Lester Young / The President Plays With The Oscar Peterson Trio (verve/1952)

Lester Young(ts) Oscar Peterson(p) Barney Kessel(g) Ray Brown(b) J. C. Heard(ds)
レスター・ヤングのテナーをひとことで言い表すと「軽やか」という言葉がピッタリくる。音色もフレーズもリズム感もすべて軽やかだ。王道テナーの豪快さや重々しさやマッチョな感じといったものの対極にある。この軽やかなレスター・ヤングをさらにスウィングさせているのが当時絶好調のオスカー・ピーターソン(というかオスカー・ピーターソンはいつでも絶好調ですね)。このケッセル入りのピーターソン・トリオがハーブ・エリス時代とはまた違った硬質のスウィングで引っ張る。カウント・ベイシー・オーケストラで軽やかにキメるレスターがそのままモダンな土台に乗ったという感じか。レスター・ヤングの作品の中でも際立ってモダンでかっこいいです。


JOE LOVANO / TRIO TAPESTRY (ECM/2019)

Joe Lovano(ts,ss) Marilyn Crispell(p) Carmen Castaldi(ds, per)

ジョー・ロヴァーノの新譜が素晴らしい。こういう編成だとECMにありがちな北欧の静かな音楽みたいになりがちなのだが、そこはジョー・ロヴァーノ。雰囲気としてはNY(ちなみにこれはNY録音)。どこかパーマネント・ヴァケーション(ジム・ジャームッシュ)の映像を思い浮かべてしまうような音になってます。サックスとパーカッションだけの1曲目なんてここ数年聴いたジャズの中でも最高のもの。マリリン・クリスペルのゆったりとした波のようなピアノが絡んでくるとさすがにECMっぽさが出てくるけど、サックスとパーカッションだけのパートの殺伐としたような雰囲気は本当に好き。センスのいいパーカッションを叩くCarmen Castaldiはこれから要注目。にしてもこれ、ECMらしからぬジャケに驚いた。マンフレッド・アイヒャーが最も嫌いそうな感じだが、何があったのか(笑)。

Clifford Jordan, John Gilmore / Blowing in from Chicago (blue note/1957)
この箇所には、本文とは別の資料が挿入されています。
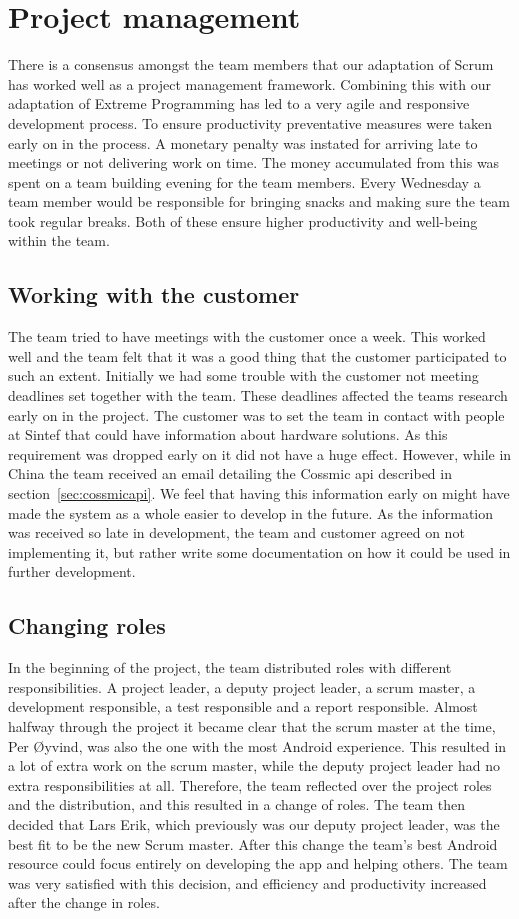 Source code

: \section{Project management}
There is a consensus amongst the team members that our adaptation of Scrum has worked well as a project management framework. Combining this with our adaptation of Extreme Programming has led to a very agile and responsive development process. To ensure productivity preventative measures were taken early on in the process. A monetary penalty was instated for arriving late to meetings or not delivering work on time. The money accumulated from this was spent on a team building evening for the team members. Every Wednesday a team member would be responsible for bringing snacks and making sure the team took regular breaks. Both of these ensure higher productivity and well-being within the team.

\subsection{Working with the customer}
The team tried to have meetings with the customer once a week. This worked well and the team felt that it was a good thing that the customer participated to such an extent. Initially we had some trouble with the customer not meeting deadlines set together with the team. These deadlines affected the teams research early on in the project. The customer was to set the team in contact with people at Sintef that could have information about hardware solutions. As this requirement was dropped early on it did not have a huge effect. However, while in China the team received an email detailing the Cossmic api described in section~\ref{sec:cossmicapi}. We feel that having this information early on might have made the system as a whole easier to develop in the future. As the information was received so late in development, the team and customer agreed on not implementing it, but rather write some documentation on how it could be used in further development.

\subsection{Changing roles}
\label{sec:unbalancedWorkload}
In the beginning of the project, the team distributed roles with different responsibilities. A project leader, a deputy project leader, a scrum master, a development responsible, a test responsible and a report responsible. Almost halfway through the project it became clear that the scrum master at the time, Per Øyvind, was also the one with the most Android experience. This resulted in a lot of extra work on the scrum master, while the deputy project leader had no extra responsibilities at all. Therefore, the team reflected over the project roles and the distribution, and this resulted in a change of roles. The team then decided that Lars Erik, which previously was our deputy project leader, was the best fit to be the new Scrum master. After this change the team's best Android resource could focus entirely on developing the app and helping others. The team was very satisfied with this decision, and efficiency and productivity increased after the change in roles.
Clifford Jordan, John Gilmore (ts) Horace Silver(p) Curly Russell(b) Art Blakey(ds)
クリフォード・ジョーダンはこの1957年にアルバムを3枚出してるけど(本作の他に「Cliff Jordan」「Cliff Craft」)、何故かソロ作はこの後1960年まで無い。しかもブルーノートはこの3枚のみ。なので1957年のクリフォード・ジョーダンの3枚は貴重だったりする。で、その中でも特に凄いのがこのアルバム。やはりリズムセクションというのは大事なんだなあとつくづく思った次第。この時期のアート・ブレイキーとホレス・シルヴァーのトリオだったらどんなアーチストがフロントに立とうがそれなりに凄いハードバップになりそうな勢いです。というわけでこのアルバム。ブルーノート1500番台のあの雰囲気もあるし、クリフォード・ジョーダンとジョン・ギルモア(このときすでにSun Raのメンバー)の熱も凄いし、リズムセクションのスウィング感も圧倒的だしで、ハードバップ全盛期の空気がぎっしり詰まってます。

Eddie "Lockjaw" Davis' Big Band / Trane Whistle (Prestige/1960)

Eddie "Lockjaw" Davis(ts) Richard Wyands(p) Wendell Marshall(b) Roy Haynes(ds) Eric Dolphy, Oliver Nelson(as) Clark Terry, Richard Williams, Bob Bryant(tp)  Melba Liston, Jimmy Cleveland(tb) Jerome Richardson, George Barrow(ts, fl) Bob Ashton(bs)
エディ・ロックジョウ・デイヴィスのビッグバンド編成のアルバムで、アレンジはオリバー・ネルソンとアーニー・ウィルキンスが担当。オーケストラ要員でエリック・ドルフィーが入っている。とにかくエディ・ロックジョウ・デイヴィスのぶっといサックスが圧倒的で、オケをも制圧するがごとく物凄い音圧で迫ってくる。オリジナル・バージョンの「Stolen Moments」が入っているけど、1曲目の「Trane Whistle」が凄い。じわじわと盛り上げていくソロは組み立て方といいスウィング感といい、いかにもホンカーという感じで物凄いの一言。あと、派手目なオリバー・ネルソンのオケも響きがカッコイイ。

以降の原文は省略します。